Data items:

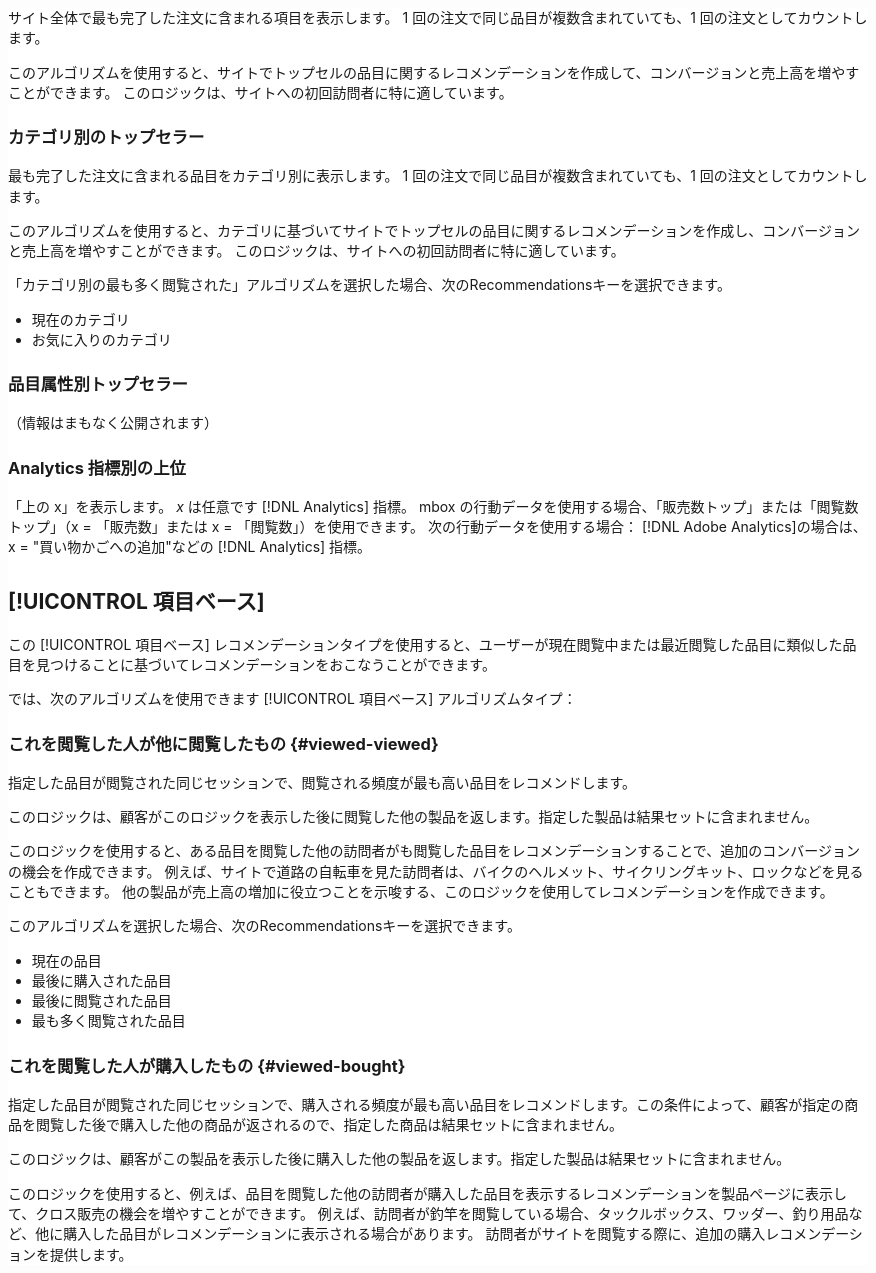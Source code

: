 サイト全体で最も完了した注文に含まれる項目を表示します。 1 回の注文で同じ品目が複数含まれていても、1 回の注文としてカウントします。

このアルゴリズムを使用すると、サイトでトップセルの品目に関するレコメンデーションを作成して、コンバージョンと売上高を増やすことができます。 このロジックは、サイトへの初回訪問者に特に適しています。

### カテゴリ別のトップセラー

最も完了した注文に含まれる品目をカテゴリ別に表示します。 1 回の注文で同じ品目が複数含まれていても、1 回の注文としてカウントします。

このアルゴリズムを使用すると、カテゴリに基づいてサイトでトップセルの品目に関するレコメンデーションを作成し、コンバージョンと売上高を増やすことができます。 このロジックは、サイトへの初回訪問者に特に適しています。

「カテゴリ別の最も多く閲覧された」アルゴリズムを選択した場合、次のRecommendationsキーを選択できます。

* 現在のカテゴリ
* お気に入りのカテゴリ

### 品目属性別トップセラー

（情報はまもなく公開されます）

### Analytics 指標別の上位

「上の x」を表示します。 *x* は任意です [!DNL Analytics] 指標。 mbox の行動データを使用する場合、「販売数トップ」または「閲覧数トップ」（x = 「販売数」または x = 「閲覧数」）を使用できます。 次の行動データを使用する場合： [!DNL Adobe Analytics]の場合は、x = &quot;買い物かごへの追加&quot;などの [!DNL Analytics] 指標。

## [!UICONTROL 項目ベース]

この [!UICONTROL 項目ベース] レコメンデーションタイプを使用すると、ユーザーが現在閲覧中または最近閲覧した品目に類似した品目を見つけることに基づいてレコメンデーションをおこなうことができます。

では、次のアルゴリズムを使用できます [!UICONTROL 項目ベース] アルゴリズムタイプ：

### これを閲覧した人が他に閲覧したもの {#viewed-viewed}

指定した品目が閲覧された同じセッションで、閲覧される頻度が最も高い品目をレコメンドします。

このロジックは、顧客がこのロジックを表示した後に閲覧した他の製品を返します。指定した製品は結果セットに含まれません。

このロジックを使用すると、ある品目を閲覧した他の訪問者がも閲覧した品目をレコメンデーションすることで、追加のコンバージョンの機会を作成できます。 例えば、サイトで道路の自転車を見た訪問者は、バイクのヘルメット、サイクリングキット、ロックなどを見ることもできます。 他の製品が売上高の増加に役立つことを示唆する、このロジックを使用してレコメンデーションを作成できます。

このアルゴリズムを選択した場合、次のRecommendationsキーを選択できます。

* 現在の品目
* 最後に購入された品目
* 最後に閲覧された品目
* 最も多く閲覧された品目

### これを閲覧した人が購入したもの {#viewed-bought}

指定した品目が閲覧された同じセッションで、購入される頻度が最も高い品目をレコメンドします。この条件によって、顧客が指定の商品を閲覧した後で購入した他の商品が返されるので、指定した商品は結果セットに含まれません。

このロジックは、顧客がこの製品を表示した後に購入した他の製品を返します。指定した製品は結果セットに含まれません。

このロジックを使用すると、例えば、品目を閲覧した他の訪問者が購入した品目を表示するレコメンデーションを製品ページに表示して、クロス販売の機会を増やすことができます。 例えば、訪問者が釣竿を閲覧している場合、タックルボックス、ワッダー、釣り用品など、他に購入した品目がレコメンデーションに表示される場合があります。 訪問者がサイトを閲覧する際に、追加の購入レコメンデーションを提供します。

* * *

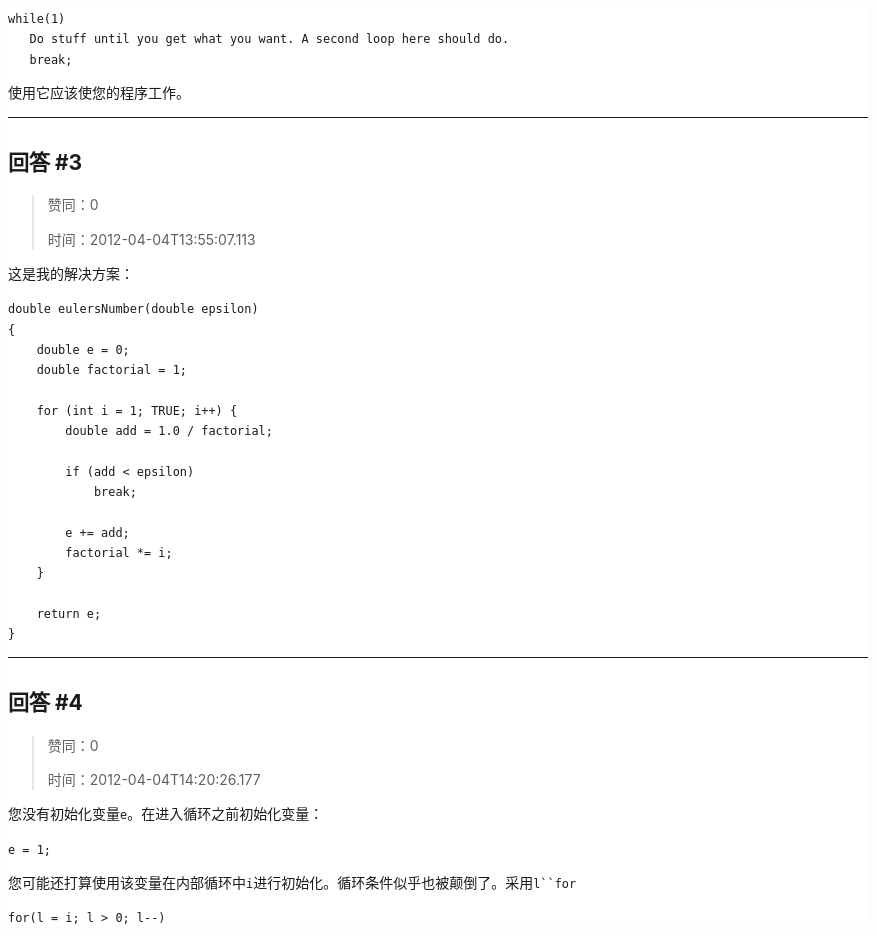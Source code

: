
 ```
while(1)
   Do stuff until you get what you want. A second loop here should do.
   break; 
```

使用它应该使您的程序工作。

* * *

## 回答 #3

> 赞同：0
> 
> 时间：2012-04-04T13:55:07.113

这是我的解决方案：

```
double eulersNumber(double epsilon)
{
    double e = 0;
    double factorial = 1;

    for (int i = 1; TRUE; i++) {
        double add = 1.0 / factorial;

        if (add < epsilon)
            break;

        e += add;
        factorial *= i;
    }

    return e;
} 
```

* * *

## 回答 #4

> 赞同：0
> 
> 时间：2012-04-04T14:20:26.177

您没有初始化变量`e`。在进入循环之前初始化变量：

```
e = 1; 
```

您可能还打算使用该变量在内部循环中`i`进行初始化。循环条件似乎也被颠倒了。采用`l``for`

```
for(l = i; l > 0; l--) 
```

== Problem to solve ==
Could you filter the entries above for lines holding the string "次のRecommendationsキーを選択できます" and copy them?

== Solution to this exercise ==
「カテゴリ別の最も多く閲覧された」アルゴリズムを選択した場合、次のRecommendationsキーを選択できます。
このアルゴリズムを選択した場合、次のRecommendationsキーを選択できます。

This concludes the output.